According to the disk unit of the present invention, it is possible to
correct and eliminate the asymmetrical signal distortion of the read
signal caused by the group delay distortion and the like, by independently
setting the coefficients.
Other objects and further features of the present invention will be
apparent from the following detailed description when read in conjunction
with the accompanying drawings.
BRIEF DESCRIPTION OF THE DRAWINGS
FIG. 1 is a diagram showing an important part of an example of a HDD;
FIG. 2 is a system block diagram showing a conventional FIR circuit;
FIGS. 3A through 3D respectively show signal waveforms for explaining a
waveform distortion with respect to a single pulse signal;
FIGS. 4A and 4B respectively show signal waveforms for explaining a
waveform which is symmetrical to the right and left and includes no
distortion;
FIGS. 5A and 5B respectively show signal waveforms for explaining a
distorted waveform which is asymmetrical to the right and left;
FIG. 6 is a system block diagram showing an embodiment of a FIR circuit
according to the present invention;
FIG. 7 is a diagram for explaining the function of a polarity determination
circuit;
FIG. 8 is a diagram for explaining the function of an error detection
circuit; and
FIG. 9 is a diagram for explaining the operation of a coefficient
determination circuit.
DESCRIPTION OF THE PREFERRED EMBODIMENTS
A description will be given of an embodiment of a FIR circuit according to
the present invention, by referring to FIGS. 6 through 9. For example,
this embodiment of the FIR circuit is used as the FIR circuit 107 shown in
FIG. 1 described above. A disk unit such as that shown in FIG. 1, using
this embodiment of the FIR circuit, forms an embodiment of a disk unit
according to the present invention.
FIG. 6 shows this embodiment of the FIR circuit. In FIG. 6, those parts
which are the same as those corresponding parts in FIG. 2 are designated
by the same reference numerals, and a description thereof will be omitted.

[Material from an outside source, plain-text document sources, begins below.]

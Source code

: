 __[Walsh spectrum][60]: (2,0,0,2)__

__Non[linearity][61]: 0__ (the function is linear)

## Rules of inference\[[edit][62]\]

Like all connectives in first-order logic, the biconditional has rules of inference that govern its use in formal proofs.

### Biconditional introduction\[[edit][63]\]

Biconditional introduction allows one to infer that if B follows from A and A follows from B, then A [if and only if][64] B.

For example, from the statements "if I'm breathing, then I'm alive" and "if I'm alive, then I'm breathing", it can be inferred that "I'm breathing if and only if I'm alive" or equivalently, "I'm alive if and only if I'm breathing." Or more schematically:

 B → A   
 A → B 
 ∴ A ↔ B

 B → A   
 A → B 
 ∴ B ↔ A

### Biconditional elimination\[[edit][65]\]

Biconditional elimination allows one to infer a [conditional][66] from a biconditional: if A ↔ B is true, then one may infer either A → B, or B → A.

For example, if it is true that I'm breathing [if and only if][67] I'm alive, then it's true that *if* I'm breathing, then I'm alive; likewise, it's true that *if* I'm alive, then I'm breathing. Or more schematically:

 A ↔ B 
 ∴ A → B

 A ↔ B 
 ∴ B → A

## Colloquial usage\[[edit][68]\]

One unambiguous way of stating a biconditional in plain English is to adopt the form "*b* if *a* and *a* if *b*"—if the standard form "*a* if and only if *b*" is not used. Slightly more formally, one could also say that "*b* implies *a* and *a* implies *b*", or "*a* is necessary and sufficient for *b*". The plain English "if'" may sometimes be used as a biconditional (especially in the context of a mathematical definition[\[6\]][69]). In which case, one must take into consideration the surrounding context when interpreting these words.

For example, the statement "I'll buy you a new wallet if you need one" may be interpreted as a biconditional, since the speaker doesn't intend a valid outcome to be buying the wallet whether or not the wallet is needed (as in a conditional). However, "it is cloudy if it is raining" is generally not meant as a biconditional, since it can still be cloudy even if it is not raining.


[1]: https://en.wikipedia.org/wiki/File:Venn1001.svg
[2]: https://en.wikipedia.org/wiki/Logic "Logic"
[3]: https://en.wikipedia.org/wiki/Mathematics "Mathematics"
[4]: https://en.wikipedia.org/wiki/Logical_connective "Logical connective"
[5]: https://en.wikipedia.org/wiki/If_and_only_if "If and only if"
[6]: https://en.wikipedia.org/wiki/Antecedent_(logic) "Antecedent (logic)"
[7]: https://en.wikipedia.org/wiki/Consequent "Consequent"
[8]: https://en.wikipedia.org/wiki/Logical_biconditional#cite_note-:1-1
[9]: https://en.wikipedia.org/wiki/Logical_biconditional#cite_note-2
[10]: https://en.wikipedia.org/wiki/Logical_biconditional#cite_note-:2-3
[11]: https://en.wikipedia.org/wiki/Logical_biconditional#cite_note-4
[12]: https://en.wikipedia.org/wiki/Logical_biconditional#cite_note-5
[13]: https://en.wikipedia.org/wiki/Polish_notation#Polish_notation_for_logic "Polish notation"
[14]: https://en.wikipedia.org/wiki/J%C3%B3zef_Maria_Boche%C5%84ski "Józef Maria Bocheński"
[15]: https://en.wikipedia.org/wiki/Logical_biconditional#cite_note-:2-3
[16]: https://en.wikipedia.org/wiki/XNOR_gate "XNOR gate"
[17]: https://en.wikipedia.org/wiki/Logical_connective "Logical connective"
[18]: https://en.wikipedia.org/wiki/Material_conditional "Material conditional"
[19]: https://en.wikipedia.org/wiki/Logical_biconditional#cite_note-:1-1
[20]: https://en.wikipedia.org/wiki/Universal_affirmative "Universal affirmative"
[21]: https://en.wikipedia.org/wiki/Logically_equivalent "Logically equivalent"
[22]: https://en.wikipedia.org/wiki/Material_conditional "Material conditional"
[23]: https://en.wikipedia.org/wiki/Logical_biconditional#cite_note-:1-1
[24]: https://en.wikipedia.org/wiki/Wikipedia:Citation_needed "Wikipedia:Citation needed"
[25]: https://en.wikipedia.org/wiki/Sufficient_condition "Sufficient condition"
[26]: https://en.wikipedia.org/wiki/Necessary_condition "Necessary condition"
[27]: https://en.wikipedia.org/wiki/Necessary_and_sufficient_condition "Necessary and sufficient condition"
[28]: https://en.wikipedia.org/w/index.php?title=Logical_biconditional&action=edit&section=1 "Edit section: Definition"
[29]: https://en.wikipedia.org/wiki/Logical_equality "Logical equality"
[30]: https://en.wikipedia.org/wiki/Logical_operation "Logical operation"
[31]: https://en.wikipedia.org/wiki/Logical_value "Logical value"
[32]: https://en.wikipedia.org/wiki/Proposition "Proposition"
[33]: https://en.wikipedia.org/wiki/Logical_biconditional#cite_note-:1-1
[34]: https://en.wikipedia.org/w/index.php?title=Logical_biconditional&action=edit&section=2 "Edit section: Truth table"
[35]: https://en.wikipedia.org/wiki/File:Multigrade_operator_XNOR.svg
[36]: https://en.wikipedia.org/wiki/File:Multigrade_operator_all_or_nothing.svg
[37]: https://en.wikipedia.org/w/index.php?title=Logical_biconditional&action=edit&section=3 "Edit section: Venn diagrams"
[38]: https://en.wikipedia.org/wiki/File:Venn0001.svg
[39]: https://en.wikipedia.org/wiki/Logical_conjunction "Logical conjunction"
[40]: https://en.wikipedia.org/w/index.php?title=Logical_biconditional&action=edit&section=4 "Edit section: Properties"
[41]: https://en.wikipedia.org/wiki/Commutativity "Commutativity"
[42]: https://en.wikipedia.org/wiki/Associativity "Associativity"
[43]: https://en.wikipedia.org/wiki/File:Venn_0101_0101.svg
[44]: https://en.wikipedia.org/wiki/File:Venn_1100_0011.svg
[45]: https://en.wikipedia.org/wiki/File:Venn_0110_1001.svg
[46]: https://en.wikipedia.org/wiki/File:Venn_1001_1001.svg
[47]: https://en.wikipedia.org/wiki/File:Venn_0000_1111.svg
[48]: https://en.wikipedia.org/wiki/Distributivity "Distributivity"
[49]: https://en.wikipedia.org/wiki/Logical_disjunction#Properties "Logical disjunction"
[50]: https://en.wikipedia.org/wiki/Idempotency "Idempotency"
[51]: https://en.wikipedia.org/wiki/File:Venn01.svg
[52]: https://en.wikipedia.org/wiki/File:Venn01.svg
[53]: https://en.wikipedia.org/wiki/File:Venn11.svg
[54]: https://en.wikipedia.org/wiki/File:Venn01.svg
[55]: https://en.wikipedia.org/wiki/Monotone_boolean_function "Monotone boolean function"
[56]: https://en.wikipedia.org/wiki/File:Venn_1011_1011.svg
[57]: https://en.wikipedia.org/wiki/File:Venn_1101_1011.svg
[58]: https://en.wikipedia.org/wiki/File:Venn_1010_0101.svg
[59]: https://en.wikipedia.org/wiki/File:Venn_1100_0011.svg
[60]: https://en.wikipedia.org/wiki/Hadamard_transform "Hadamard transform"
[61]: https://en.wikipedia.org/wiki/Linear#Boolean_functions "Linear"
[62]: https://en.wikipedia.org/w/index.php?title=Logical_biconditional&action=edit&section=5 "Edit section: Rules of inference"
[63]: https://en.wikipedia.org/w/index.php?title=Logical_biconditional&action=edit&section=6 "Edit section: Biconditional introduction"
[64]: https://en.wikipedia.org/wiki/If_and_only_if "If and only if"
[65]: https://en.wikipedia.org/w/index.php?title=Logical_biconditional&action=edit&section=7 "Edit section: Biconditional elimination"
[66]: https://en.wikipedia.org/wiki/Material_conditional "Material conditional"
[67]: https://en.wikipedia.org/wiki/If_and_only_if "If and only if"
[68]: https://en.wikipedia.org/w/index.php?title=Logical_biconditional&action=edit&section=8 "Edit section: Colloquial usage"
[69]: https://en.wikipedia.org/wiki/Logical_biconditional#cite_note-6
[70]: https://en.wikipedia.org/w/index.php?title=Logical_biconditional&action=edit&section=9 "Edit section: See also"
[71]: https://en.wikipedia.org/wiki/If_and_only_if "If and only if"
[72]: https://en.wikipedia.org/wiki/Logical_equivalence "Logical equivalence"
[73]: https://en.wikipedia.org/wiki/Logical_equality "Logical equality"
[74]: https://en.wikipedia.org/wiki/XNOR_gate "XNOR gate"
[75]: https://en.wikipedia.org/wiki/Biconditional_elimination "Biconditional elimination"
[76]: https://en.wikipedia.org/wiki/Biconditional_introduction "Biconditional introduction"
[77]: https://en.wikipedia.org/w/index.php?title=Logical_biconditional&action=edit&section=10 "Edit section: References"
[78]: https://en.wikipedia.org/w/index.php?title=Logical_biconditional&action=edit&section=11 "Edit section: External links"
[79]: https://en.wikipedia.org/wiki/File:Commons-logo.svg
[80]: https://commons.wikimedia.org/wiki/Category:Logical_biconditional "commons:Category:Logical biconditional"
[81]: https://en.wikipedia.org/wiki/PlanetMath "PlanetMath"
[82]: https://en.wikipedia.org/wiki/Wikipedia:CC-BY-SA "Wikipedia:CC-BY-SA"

An AGC circuit 1, a filter 2, a FIR circuit 17 and a coefficient
determination circuit 18 are connected as shown in FIG. 6.
A read signal Vin applied to an input terminal 20 is supplied to the FIR
circuit 17 via the AGC circuit 1 and the filter 2. As will be described
later in mode detail, the FIR circuit 17 includes 2 multipliers, and an
output signal Vout having a shaped waveform is output from an output
terminal 21 by independently applying to the 2 multipliers coefficients
for making a signal correction.
The FIR circuit 17 includes a delay line 15, adders 5 and 9, and
multipliers 6 and 13 which are connected as shown in FIG. 6. The delay
line 15 includes an even number of delay circuits 3 and 4 and an odd
number of equi-distant taps. Each of the delay circuits 3 and 4 has a
delay time T which is approximately equal to a signal time interval. FIG.
6 shows a case where 2 delay circuits 3 and 4, and 3 taps are provided.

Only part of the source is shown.